Então, se você está contando, essa é a lista apenas das estrelas que tiveram lesões nesses playoffs: LeBron James, Russell Westbrook, Bradley Beal, Anthony Davis, Trae Young, Jamal Murray, Chris Paul, Luka Doncic, Mike Conley, Donovan Mitchell, Jaylen Brown, Kemba Walker, Joel Embiid, Kyrie Irving e James Harden —isso sem contar os coadjuvantes importantes como DiVincenzo ou Hunter.
E não é só impressão. De acordo com dados da ESPN, essa é de longe a temporada com mais jogos perdidos por lesão desde que começou a coletar informações em 2009 —e isso sem contar jogos perdidos por covid e problemas relacionados. Em termos de All Stars, os números são ainda mais estarrecedores: mais de 19% dos jogos foram perdidos por esses jogadores devido a lesões, a maior marca da história da NBA desde que se tem notícia. Os dados têm corroborado a percepção: a temporada 2021 está vivendo uma epidemia de lesões única no basquete moderno.
A pergunta que fica é: isso é apenas azar, ou tem algo a mais por trás dos números? Sim, lesões fazem parte da NBA, e algumas contusões são fatalidades inevitáveis, como a de Kyrie Irving. Mas é difícil ignorar que essa foi, de longe, a temporada mais fisicamente desgastante da NBA moderna em termos de calendário, e que esse tipo de desgaste físico costuma ter uma correlação direta com o aumento de lesões.

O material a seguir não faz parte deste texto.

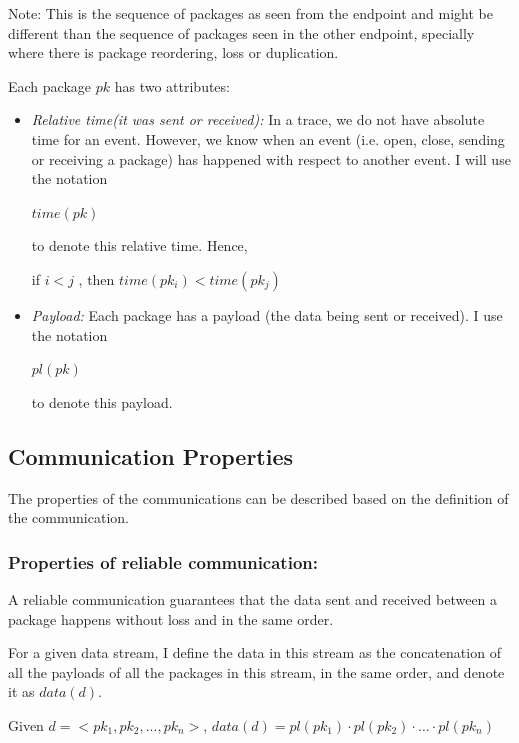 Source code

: Note: This is the sequence of packages as seen from the endpoint and might be different than the sequence of packages seen in the other endpoint, specially where there is package reordering, loss or duplication.

Each package $pk$ has two attributes:
\begin{itemize}
\item \textit{Relative time(it was sent or received):} In a trace, we do not have absolute time for an event. However, we know when an event (i.e. open, close, sending or receiving a package) has happened with respect to another event. I will use the notation 

$time(pk)$

to denote this relative time. Hence, 

if  $i < j $ , then  $time(pk_i) < time(pk_j)$

\item \textit{Payload:} Each package has a payload (the data being sent or received). I use the notation 

$pl(pk)$ 

to denote this payload. 

\end{itemize}


\subsection{Communication Properties}\label{properties}
The properties of the communications can be described based on the definition of the communication.

\subsubsection{Properties of reliable communication:}\label{reliablepro}
A reliable communication guarantees that the data sent and received between a package happens without loss and in the same order.

For a given data stream, I define the data in this stream as the concatenation of all the payloads of all the packages in this stream, in the same order, and denote it as $data(d)$.

Given $ d = <pk_1, pk_2, ..., pk_n>$, $data(d) = pl(pk_1) \cdot pl(pk_2)\cdot \ldots \cdot pl(pk_n)$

E essa maratona desgastante, por sua vez, é consequência direta do plano da NBA de voltar à normalidade e começar a recuperar as perdas financeiras da pandemia já em 2021. Com menos tempo por causa da paralisação, a NBA poderia ter feito uma temporada menor, que permitisse aos times mais tempo de descanso; mas, isso teria custado dinheiro de televisão, e preferiram encaixar mais jogos em um período muito menor. A NBA poderia ter estendido a data final da temporada para espaçar melhor esses jogos, mas isso teria significado começar 2021-22 atrasado e ganhar menos dinheiro com estádios lotados, então, não fizeram. No final, o que acabou acontecendo é que os jogadores da NBA tiveram sua menor offseason na história moderna, enfrentaram o calendário mais condensado e com menos descansos dos últimos tempos, e tudo isso em um momento no qual a NBA está abertamente proibindo seus times de descansarem seus jogadores com regularidade. Dada essa verdadeira maratona física, não é à toa que estamos tendo um boom de lesões inédito em 2021.

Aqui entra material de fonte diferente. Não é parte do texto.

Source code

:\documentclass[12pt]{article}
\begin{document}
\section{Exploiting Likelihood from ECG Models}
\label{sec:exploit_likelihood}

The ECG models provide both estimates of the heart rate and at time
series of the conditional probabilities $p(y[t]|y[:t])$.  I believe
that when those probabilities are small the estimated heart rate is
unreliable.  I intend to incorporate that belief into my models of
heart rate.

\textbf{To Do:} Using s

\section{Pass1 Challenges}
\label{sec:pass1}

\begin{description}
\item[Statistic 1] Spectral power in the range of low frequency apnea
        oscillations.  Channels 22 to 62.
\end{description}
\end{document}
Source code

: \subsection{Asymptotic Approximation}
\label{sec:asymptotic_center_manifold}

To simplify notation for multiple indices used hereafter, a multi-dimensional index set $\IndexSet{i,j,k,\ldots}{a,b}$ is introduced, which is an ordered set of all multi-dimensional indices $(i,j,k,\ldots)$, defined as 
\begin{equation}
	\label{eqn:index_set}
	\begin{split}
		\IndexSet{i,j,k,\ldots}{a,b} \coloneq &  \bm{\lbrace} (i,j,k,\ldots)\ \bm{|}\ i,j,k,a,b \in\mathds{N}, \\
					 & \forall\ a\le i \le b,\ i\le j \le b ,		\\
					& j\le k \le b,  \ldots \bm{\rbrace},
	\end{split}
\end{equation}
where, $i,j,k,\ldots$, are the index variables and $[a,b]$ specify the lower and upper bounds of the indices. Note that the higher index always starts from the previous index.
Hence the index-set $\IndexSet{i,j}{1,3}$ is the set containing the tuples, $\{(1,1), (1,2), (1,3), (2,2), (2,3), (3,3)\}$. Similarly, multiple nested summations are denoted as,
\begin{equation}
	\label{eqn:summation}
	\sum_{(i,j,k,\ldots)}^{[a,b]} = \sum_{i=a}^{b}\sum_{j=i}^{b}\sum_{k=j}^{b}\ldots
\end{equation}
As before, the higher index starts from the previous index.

É importante lembrar que esse plano de retomada não é uma imposição unilateral por parte da NBA, ele foi acordado junto à associação dos jogadores, a NBPA, que por sua vez é comandada pelos principais e mais bem pagos jogadores da liga —e que teriam mais a perder financeiramente com um plano mais conservador. A liga e os representantes dos jogadores estão juntos nesse plano que colocou a saúde financeira em primeiro lugar em relação à saúde dos seus atletas. Agora estamos vendo o que podem ser as consequências dessa decisão dentro de quadra, conforme lesões continuam a devastar o que deveria ser uma das pós-temporadas mais parelhas e interessantes dos últimos tempos.
E, com ainda metade dos playoffs pela frente, só nos resta torcer para que tenhamos um título decidido na bola, não no departamento médico.